» Your instructions: Lines in the records below that contain the word "通常情况下" must each be copied.

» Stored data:

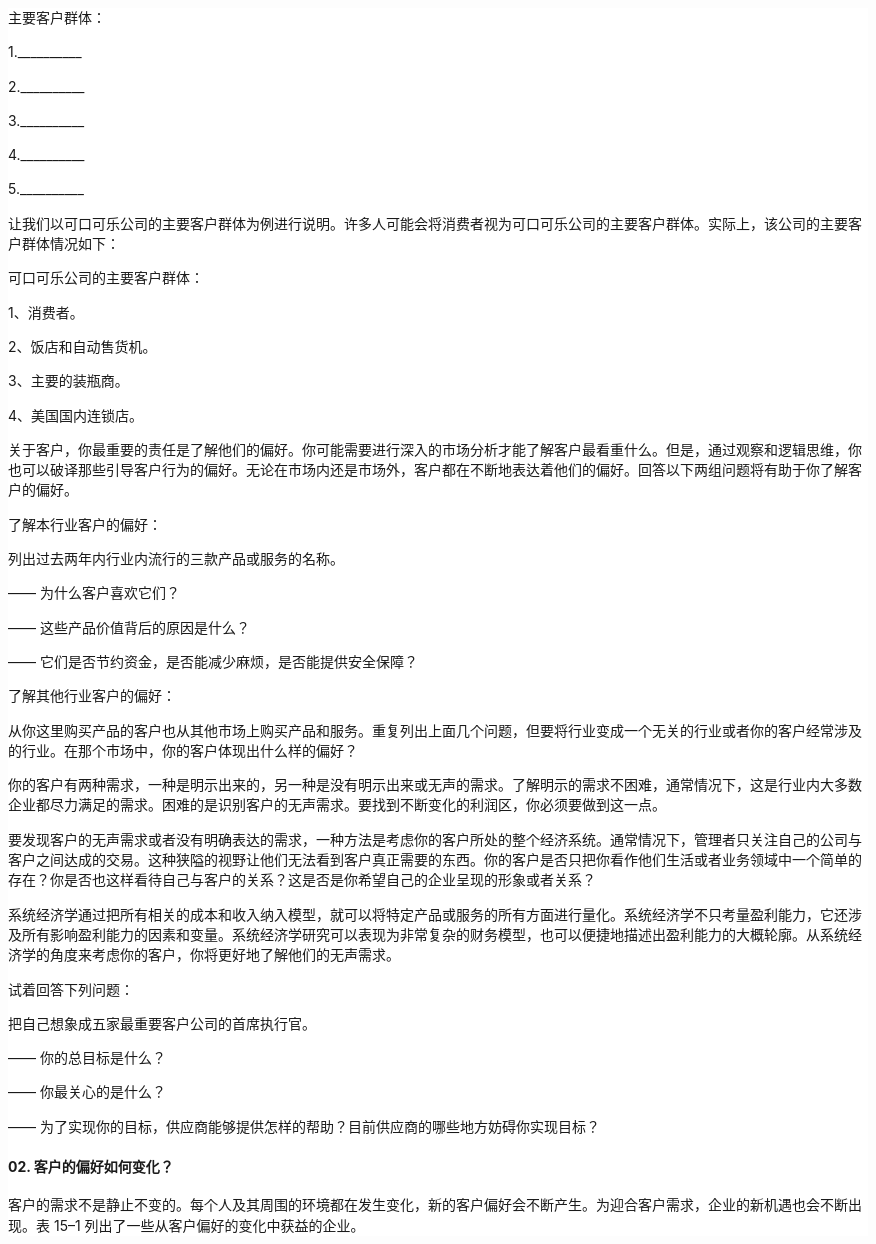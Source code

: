 主要客户群体：

1.__________

2.__________

3.__________

4.__________

5.__________

让我们以可口可乐公司的主要客户群体为例进行说明。许多人可能会将消费者视为可口可乐公司的主要客户群体。实际上，该公司的主要客户群体情况如下：

可口可乐公司的主要客户群体：

1、消费者。

2、饭店和自动售货机。

3、主要的装瓶商。

4、美国国内连锁店。

关于客户，你最重要的责任是了解他们的偏好。你可能需要进行深入的市场分析才能了解客户最看重什么。但是，通过观察和逻辑思维，你也可以破译那些引导客户行为的偏好。无论在市场内还是市场外，客户都在不断地表达着他们的偏好。回答以下两组问题将有助于你了解客户的偏好。

了解本行业客户的偏好：

列出过去两年内行业内流行的三款产品或服务的名称。

—— 为什么客户喜欢它们？

—— 这些产品价值背后的原因是什么？

—— 它们是否节约资金，是否能减少麻烦，是否能提供安全保障？

了解其他行业客户的偏好：

从你这里购买产品的客户也从其他市场上购买产品和服务。重复列出上面几个问题，但要将行业变成一个无关的行业或者你的客户经常涉及的行业。在那个市场中，你的客户体现出什么样的偏好？

你的客户有两种需求，一种是明示出来的，另一种是没有明示出来或无声的需求。了解明示的需求不困难，通常情况下，这是行业内大多数企业都尽力满足的需求。困难的是识别客户的无声需求。要找到不断变化的利润区，你必须要做到这一点。

要发现客户的无声需求或者没有明确表达的需求，一种方法是考虑你的客户所处的整个经济系统。通常情况下，管理者只关注自己的公司与客户之间达成的交易。这种狭隘的视野让他们无法看到客户真正需要的东西。你的客户是否只把你看作他们生活或者业务领域中一个简单的存在？你是否也这样看待自己与客户的关系？这是否是你希望自己的企业呈现的形象或者关系？

系统经济学通过把所有相关的成本和收入纳入模型，就可以将特定产品或服务的所有方面进行量化。系统经济学不只考量盈利能力，它还涉及所有影响盈利能力的因素和变量。系统经济学研究可以表现为非常复杂的财务模型，也可以便捷地描述出盈利能力的大概轮廓。从系统经济学的角度来考虑你的客户，你将更好地了解他们的无声需求。

试着回答下列问题：

把自己想象成五家最重要客户公司的首席执行官。

—— 你的总目标是什么？

—— 你最关心的是什么？

—— 为了实现你的目标，供应商能够提供怎样的帮助？目前供应商的哪些地方妨碍你实现目标？

#### 02. 客户的偏好如何变化？

客户的需求不是静止不变的。每个人及其周围的环境都在发生变化，新的客户偏好会不断产生。为迎合客户需求，企业的新机遇也会不断出现。表 15–1 列出了一些从客户偏好的变化中获益的企业。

» Your solution:
你的客户有两种需求，一种是明示出来的，另一种是没有明示出来或无声的需求。了解明示的需求不困难，通常情况下，这是行业内大多数企业都尽力满足的需求。困难的是识别客户的无声需求。要找到不断变化的利润区，你必须要做到这一点。
要发现客户的无声需求或者没有明确表达的需求，一种方法是考虑你的客户所处的整个经济系统。通常情况下，管理者只关注自己的公司与客户之间达成的交易。这种狭隘的视野让他们无法看到客户真正需要的东西。你的客户是否只把你看作他们生活或者业务领域中一个简单的存在？你是否也这样看待自己与客户的关系？这是否是你希望自己的企业呈现的形象或者关系？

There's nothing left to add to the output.